For any $\sigma_A$ and $\sigma_B$, the negative term, $2 \sigma_A \sigma_B \corr{AB}$, is at the highest when $\corr{AB} = 1$ (since $-1 \leq \corr{AB} \leq 1$). If the inequality above still hold even when $\corr{AB} = 1$, then we have proven the inequality above will always be true.

For now, we will assume that $\sigma_A \neq \sigma_B$. We will express that assumption as:

\[\begin{align*} \sigma_A = \sigma_B + c \end{align*}\]

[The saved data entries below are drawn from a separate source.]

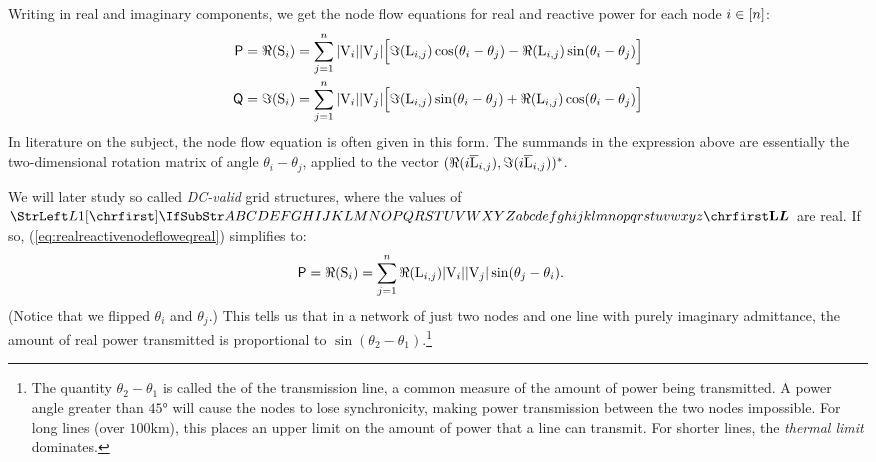 \documentclass[main.tex]{subfiles}
\begin{document}
\begin{remark}
Writing in real and imaginary components, we get the node flow equations for real and reactive power for each node $i \in [n]$:
\begin{align}
    \mathsf{P}=\Re ({\mathrm{S}}_i) &= \sum_{j=1}^{n} |{\mathrm{V}}_i| |{\mathrm{V}}_{j}| \Big[\Im({\mathrm{L}}_{i,j})\cos(\theta_i - \theta_j)-\Re({\mathrm{L}}_{i,j})\sin(\theta_i - \theta_j)\Big]
    \label{eq:realreactivenodefloweqreal}
    \\
    \mathsf{Q}=\Im ({\mathrm{S}}_i) &= \sum_{j=1}^{n} |{\mathrm{V}}_i| |{\mathrm{V}}_{j}|\Big[\Im({\mathrm{L}}_{i,j})\sin(\theta_i - \theta_j)+\Re({\mathrm{L}}_{i,j})\cos(\theta_i - \theta_j)\Big]
    \label{eq:realreactivenodefloweqreactive}
\end{align}
In literature on the subject, the node flow equation is often given in this form. The summands in the expression above are essentially the two-dimensional rotation matrix of angle $\theta_i - \theta_j$, applied to the vector $(\Re(i \overline{{\mathrm{L}}}_{i,j}), \Im(i \overline{{\mathrm{L}}}_{i,j}))^*$.

We will later study so called \emph{DC-valid} grid structures, where the values of $\mat{L}$ are real. If so, (\ref{eq:realreactivenodefloweqreal}) simplifies to:
\begin{align*}
    \mathsf{P}=\Re ({\mathrm{S}}_i) &= \sum_{j=1}^{n} \Re({\mathrm{L}}_{i,j}) |{\mathrm{V}}_i| |{\mathrm{V}}_{j}| \sin(\theta_j - \theta_i).
\end{align*}
(Notice that we flipped $\theta_i$ and $\theta_j$.)
This tells us that in a network of just two nodes and one line with purely imaginary admittance, the amount of real power transmitted is proportional to $\sin (\theta_2-\theta_1)$.\footnote{The quantity $\theta_2 - \theta_1$ is called the  of the transmission line, a common measure of the amount of power being transmitted. A power angle greater than $45\si{\degree}$ will cause the nodes to lose synchronicity, making power transmission between the two nodes impossible. \citep{VonMeier2006} For long lines (over $100\si{\kilo\meter}$), this  places an upper limit on the amount of power that a line can transmit. For shorter lines, the \emph{thermal limit} dominates.}


\end{remark}
\end{document}
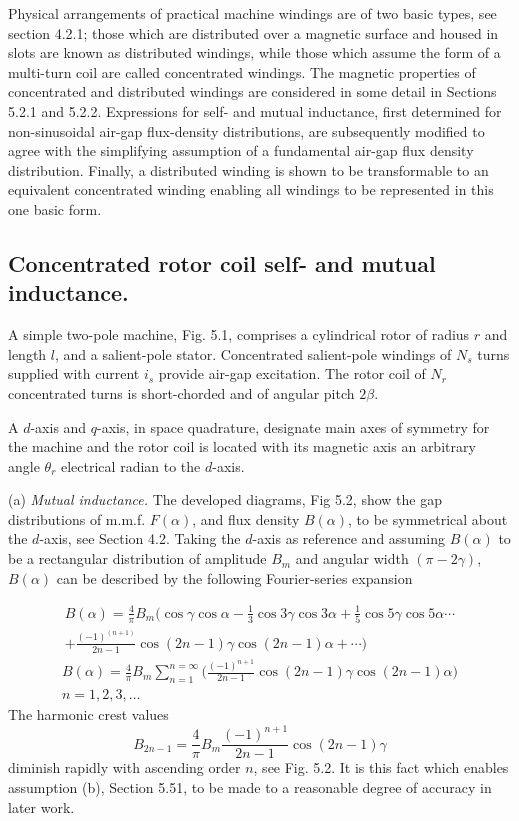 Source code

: \documentclass[a4paper,numbers=noenddot,12pt]{scrbook}
\begin{document}
Physical arrangements of practical machine windings are of two basic types, see section 4.2.1; those which are distributed over a magnetic surface and housed in slots are known as distributed windings, while those which assume the form of a multi-turn coil are called concentrated windings. The magnetic properties of concentrated and distributed windings are considered in some detail in Sections 5.2.1 and 5.2.2. Expressions for self- and mutual inductance, first determined for non-sinusoidal air-gap flux-density distributions, are subsequently modified to agree with the simplifying assumption of a fundamental air-gap flux density distribution. Finally, a distributed winding is shown to be transformable to an equivalent concentrated winding enabling all windings to be represented in this one basic form.

\subsection{Concentrated rotor coil self- and mutual inductance.} A simple two-pole machine, Fig. 5.1, comprises a cylindrical rotor of radius $r$ and length $l$, and a salient-pole stator. Concentrated salient-pole windings of $N_s$ turns supplied with current $i_s$ provide air-gap excitation. The rotor coil of $N_r$ concentrated turns is short-chorded and of angular pitch $2\beta$.

A $d$-axis and $q$-axis, in space quadrature, designate main axes of symmetry for the machine and the rotor coil is located with its magnetic axis an arbitrary angle $\theta_r$ electrical radian to the $d$-axis.

\noindent (a) \textit{Mutual inductance.} The developed diagrams, Fig 5.2, show the gap distributions of m.m.f. $F(\alpha)$, and flux density $B(\alpha)$, to be symmetrical about the $d$-axis, see Section 4.2. Taking the $d$-axis as reference and assuming $B(\alpha)$ to be a rectangular distribution of amplitude $B_m$ and angular width $(\pi-2\gamma)$, $B(\alpha)$ can be described by the following Fourier-series expansion

\begin{multline}
    B(\alpha)=\frac{4}{\pi}B_m(\cos \gamma \cos \alpha-\frac{1}{3}\cos 3\gamma \cos 3\alpha+\frac{1}{5}\cos 5\gamma \cos 5\alpha \cdots \\ + \frac{{(-1)}^{(n+1)}}{2n-1}\cos(2n-1)\gamma \cos(2n-1)\alpha+\cdots)
    \label{eq:Ecu1}
\end{multline}
\begin{multline}
    B{(\alpha)} = \frac{4}{\pi} B_m \displaystyle \sum_{n=1}^{n=\infty} \bigg( \frac{{(-1)}^{n+1}}{2n-1} \cos(2n-1)\gamma \cos(2n-1)\alpha \bigg) \\ n=1,2,3,\ldots
\end{multline}
The harmonic crest values
\begin{equation}
    B_{2n-1} = \frac{4}{\pi} B_m \frac{{(-1)}^{n+1}}{2n-1} \cos(2n-1)\gamma
\end{equation}
diminish rapidly with ascending order $n$, see Fig. 5.2. It is this fact which enables assumption (b), Section 5.51, to be made to a reasonable degree of accuracy in later work.
\end{document}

Where $c$ is an arbitrary nonzero value. Then, the previous equation becomes (with $\corr{AB} = 1$):

$$ \begin{align*} \sigma_A^2 + \sigma_B^2 - 2 \sigma_A \sigma_B \corr{AB} &= (\sigma_B + c)^2 + \sigma_B^2 - 2 (\sigma_B + c) \sigma_B 1 \\ &= \sigma_B^2 + 2c \sigma_B + c^2 + \sigma_B^2 - 2 \sigma_B^2 - 2c \sigma_B \\ &= 2 \sigma_B^2 - 2 \sigma_B^2 + 2c \sigma_B - 2c \sigma_B + c^2 \\ &= c^2 \\ \sigma_A^2 + \sigma_B^2 - 2 \sigma_A \sigma_B \corr{AB} &> 0 \end{align*} $$

Since the result is a squared number, then it must be positive. In other words, the following inequality is true:

\[\begin{align*} \sigma_A^2 + \sigma_B^2 - 2 \cov{AB} > 0 \end{align*}\]

Recall that we want to show that the coefficient $K$

\[\begin{align*} K &= \frac{\sigma_A^2 + \sigma_B^2 - 2\cov{AB}}{(R_A - R_B)^2} \end{align*}\]

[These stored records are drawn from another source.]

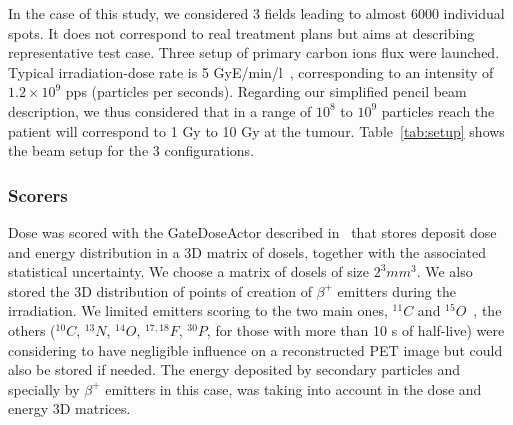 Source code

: \documentclass[11pt]{iopart}
\begin{document}
In the case of this study, we considered 3 fields leading to almost
6000 individual spots. It does not correspond to real treatment plans
but aims at describing representative test case. Three setup of
primary carbon ions flux were launched. Typical irradiation-dose rate
is 5 GyE/min/l~\cite{Noda2007}, corresponding to an intensity of
$1.2\times 10^9$ pps (particles per seconds). Regarding our simplified
pencil beam description, we thus considered that in a range of $10^8$
to $10^9$ particles reach the patient will correspond to 1 Gy to 10 Gy
at the tumour. Table~\ref{tab:setup} shows the beam setup for the 3
configurations.





\subsubsection{Scorers}

Dose was scored with the GateDoseActor described
in~\cite{Jan2011,Sarrut2008} that stores deposit dose and energy
distribution in a 3D matrix of dosels, together with the associated
statistical uncertainty. We choose a matrix of dosels of size $2^3
mm^3$.  We also stored the 3D distribution of points of creation of
$\beta^+$ emitters during the irradiation. We limited emitters scoring
to the two main ones, $^{11}C$ and $^{15}O$~\cite{Pshenichnov2007},
the others ($^{10}C$, $^{13}N$, $^{14}O$, $^{17,18}F$, $^{30}P$, for
those with more than 10 s of half-live) were considering to have
negligible influence on a reconstructed PET image but could also be
stored if needed. The energy deposited by secondary particles and
specially by $\beta^+$ emitters in this case, was taking into account
in the dose and energy 3D matrices.
\end{document}
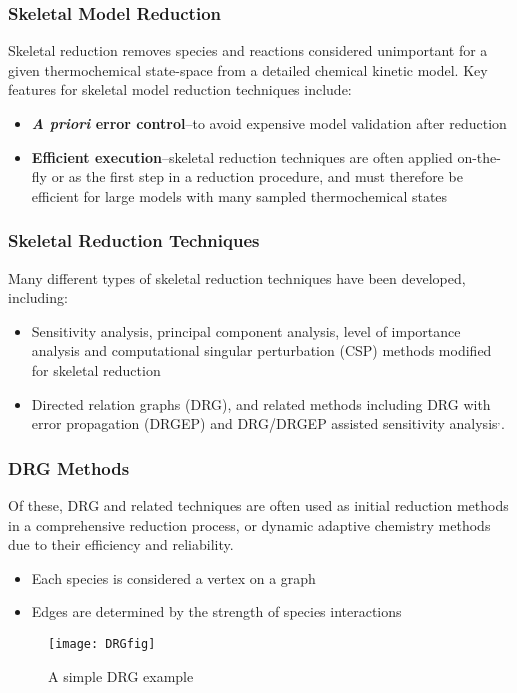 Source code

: \documentclass{beamer}
\newcounter{drgmethods}
\newcommand\DRGMethodsTitle{%
  \frametitle{\refstepcounter{drgmethods}DRG Methods~\thedrgmethods}}
\begin{document}
\begin{frame}
 \frametitle{Skeletal Model Reduction}
 Skeletal reduction removes species and reactions considered unimportant for a given thermochemical state-space from a detailed chemical kinetic model.
 Key features for skeletal model reduction techniques include:
 \begin{itemize}
  \item \textbf{\textit{A priori} error control}--to avoid expensive model validation after reduction
  \item \textbf{Efficient execution}--skeletal reduction techniques are often applied on-the-fly or as the first step in a reduction procedure, and must therefore be efficient for large models with many sampled thermochemical states
 \end{itemize}
\end{frame}
\begin{frame}
 \frametitle{Skeletal Reduction Techniques}
 Many different types of skeletal reduction techniques have been developed, including:
 \begin{itemize}
  \item Sensitivity analysis, principal component analysis, level of importance analysis and computational singular perturbation (CSP) methods modified for skeletal reduction
  \item Directed relation graphs (DRG), and related methods including DRG with error propagation (DRGEP) and DRG\slash DRGEP assisted sensitivity analysis$^{,}$.
 \end{itemize}
\end{frame}
\begin{frame}
 \DRGMethodsTitle
 Of these, DRG and related techniques are often used as initial reduction methods in a comprehensive reduction process, or dynamic adaptive chemistry methods due to their efficiency and reliability.
 \begin{itemize}
  \item Each species is considered a vertex on a graph
  \item Edges are determined by the strength of species interactions
 \end{itemize}
 \centering
  \begin{figure}
    \texttt{[image: DRGfig]}
    \caption{A simple DRG example}
  \end{figure}
\end{frame}
\end{document}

is greater than zero. Since we have shown both the numerator and denominator are greater than zero, then it follows that $K$ is also greater than zero. In other words, the equation

\[\begin{align*} \sigma_p^2 &= R_p^2 K + R_p L + M \end{align*}\]

always has a positive coefficient for the quadratic term $R_p^2$, which means that the equation above is convex to the x-axis, which is what we are trying to do since the beginning (in case you forgot).

\[Q. E. D.\]